From the line containing "- ✨ **Loading states محترفة**" to the final line of the listing, restate each line word for word and add nothing.

____________________

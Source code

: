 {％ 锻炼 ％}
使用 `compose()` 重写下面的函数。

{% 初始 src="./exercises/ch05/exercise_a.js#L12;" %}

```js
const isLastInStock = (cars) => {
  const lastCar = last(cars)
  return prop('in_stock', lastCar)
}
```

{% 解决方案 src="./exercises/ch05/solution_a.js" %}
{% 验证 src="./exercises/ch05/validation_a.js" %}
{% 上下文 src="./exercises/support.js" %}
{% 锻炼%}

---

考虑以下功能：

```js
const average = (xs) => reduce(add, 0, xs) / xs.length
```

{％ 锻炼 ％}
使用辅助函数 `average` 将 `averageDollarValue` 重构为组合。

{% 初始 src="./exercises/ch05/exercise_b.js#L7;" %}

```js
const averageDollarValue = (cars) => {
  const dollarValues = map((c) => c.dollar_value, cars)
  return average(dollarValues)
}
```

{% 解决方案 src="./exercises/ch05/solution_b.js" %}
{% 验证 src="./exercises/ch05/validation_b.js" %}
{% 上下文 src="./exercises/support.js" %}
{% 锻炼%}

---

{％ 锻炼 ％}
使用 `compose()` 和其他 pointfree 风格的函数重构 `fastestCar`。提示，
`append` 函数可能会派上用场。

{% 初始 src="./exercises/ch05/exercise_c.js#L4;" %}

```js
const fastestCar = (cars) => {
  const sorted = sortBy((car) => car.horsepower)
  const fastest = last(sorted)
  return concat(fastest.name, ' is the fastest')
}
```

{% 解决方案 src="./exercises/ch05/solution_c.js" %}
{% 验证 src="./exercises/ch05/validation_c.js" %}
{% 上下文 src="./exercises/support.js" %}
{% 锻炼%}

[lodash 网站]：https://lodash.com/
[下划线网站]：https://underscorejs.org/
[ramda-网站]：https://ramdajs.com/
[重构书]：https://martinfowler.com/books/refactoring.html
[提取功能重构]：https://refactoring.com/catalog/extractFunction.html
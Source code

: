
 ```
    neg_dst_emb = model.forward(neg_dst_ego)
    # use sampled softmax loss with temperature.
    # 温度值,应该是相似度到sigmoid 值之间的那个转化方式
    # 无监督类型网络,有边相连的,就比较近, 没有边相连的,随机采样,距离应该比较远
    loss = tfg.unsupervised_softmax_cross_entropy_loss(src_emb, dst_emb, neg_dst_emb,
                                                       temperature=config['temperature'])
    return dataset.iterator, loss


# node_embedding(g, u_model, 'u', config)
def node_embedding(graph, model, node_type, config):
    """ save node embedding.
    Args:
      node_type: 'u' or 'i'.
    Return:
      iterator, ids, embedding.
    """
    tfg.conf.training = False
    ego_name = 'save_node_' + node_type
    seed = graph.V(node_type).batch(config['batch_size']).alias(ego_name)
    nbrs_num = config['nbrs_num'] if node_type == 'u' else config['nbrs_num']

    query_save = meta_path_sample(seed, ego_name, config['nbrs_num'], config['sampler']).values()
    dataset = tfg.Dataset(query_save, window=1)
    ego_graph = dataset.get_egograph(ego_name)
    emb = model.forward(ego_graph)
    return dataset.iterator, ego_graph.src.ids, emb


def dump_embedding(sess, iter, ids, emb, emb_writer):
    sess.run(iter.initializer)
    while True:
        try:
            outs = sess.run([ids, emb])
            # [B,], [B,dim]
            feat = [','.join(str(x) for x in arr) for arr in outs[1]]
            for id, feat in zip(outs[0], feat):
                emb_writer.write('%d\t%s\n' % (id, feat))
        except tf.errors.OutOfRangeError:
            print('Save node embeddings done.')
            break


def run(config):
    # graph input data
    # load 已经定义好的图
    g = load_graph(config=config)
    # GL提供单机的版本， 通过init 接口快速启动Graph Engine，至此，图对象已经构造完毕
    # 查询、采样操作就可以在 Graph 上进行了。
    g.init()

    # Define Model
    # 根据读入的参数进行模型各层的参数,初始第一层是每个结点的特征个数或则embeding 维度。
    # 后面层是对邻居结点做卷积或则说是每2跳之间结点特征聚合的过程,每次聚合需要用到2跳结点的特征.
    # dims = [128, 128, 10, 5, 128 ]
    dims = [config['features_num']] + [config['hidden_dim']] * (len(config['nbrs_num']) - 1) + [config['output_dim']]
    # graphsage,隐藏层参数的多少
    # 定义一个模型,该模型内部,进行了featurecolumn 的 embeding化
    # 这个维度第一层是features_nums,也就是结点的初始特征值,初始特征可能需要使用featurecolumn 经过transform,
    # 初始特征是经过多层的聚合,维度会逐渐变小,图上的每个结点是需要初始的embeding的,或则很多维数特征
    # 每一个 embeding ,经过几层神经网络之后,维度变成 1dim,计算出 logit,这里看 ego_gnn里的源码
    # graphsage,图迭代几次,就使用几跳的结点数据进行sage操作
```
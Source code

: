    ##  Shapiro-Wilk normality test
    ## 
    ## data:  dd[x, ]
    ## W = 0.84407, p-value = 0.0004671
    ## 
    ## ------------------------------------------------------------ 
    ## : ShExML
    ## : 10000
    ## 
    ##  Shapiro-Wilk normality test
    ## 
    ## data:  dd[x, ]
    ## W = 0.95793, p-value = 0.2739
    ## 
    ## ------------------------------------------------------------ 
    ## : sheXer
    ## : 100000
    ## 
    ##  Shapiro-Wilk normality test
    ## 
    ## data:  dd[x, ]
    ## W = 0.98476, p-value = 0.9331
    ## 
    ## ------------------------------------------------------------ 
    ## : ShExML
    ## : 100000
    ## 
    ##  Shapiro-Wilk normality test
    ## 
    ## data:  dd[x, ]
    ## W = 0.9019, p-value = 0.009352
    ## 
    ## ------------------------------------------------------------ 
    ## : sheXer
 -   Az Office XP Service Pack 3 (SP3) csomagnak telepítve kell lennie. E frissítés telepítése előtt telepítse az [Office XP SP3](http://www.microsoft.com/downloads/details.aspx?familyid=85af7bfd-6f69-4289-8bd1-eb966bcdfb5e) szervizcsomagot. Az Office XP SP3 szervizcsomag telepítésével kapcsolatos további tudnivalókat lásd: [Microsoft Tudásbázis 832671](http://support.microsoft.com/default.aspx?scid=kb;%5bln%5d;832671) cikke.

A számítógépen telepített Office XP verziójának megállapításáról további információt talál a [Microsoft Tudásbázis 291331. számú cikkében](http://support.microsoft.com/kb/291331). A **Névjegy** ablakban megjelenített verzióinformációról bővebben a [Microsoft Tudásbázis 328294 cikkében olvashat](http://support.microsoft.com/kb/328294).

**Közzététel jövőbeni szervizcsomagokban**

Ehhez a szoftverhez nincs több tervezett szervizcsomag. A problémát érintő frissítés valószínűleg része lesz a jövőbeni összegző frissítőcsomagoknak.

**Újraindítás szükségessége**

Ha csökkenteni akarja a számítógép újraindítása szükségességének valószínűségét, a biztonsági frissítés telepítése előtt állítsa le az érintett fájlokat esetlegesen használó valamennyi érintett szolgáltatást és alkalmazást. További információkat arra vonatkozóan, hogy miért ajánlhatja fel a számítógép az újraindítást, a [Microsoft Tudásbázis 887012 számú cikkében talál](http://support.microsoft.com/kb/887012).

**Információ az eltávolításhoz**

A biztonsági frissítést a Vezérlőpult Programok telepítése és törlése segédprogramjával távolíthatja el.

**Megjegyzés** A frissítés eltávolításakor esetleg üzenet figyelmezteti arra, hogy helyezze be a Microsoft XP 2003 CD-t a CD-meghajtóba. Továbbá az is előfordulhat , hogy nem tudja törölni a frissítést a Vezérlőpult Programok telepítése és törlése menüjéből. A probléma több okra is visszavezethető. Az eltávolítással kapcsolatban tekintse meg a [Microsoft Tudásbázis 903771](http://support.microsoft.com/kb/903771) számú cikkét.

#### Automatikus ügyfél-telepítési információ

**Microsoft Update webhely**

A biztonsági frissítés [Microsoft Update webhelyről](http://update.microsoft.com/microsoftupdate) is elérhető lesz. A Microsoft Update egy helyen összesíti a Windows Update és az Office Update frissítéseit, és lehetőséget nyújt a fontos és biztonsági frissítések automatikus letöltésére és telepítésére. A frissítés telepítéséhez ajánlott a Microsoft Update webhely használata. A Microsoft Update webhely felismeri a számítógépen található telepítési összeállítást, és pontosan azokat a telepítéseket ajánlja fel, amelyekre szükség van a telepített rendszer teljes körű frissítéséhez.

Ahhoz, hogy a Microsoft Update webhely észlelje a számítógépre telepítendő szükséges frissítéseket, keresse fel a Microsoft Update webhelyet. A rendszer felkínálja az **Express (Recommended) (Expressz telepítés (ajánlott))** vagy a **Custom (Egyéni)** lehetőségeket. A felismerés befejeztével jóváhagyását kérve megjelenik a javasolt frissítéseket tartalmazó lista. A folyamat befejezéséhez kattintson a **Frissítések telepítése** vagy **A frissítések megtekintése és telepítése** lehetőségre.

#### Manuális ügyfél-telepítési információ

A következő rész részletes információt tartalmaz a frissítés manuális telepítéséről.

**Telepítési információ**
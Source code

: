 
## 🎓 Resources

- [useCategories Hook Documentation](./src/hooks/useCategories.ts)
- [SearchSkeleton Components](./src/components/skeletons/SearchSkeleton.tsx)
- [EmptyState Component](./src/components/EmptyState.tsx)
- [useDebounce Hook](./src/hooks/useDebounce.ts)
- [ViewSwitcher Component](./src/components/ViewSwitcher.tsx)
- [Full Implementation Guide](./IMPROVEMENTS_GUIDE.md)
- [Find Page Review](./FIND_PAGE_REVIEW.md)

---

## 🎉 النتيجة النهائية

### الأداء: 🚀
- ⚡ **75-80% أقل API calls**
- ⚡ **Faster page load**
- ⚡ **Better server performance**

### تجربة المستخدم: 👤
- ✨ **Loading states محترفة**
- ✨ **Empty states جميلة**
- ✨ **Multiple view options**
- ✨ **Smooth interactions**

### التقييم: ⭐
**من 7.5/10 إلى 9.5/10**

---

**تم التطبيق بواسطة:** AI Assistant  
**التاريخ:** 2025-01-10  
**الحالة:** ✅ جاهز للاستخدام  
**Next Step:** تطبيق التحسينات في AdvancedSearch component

____________________

YOUR SOLUTION –
- ✨ **Loading states محترفة**
- ✨ **Empty states جميلة**
- ✨ **Multiple view options**
- ✨ **Smooth interactions**

### التقييم: ⭐
**من 7.5/10 إلى 9.5/10**

---

**تم التطبيق بواسطة:** AI Assistant  
**التاريخ:** 2025-01-10  
**الحالة:** ✅ جاهز للاستخدام  
**Next Step:** تطبيق التحسينات في AdvancedSearch component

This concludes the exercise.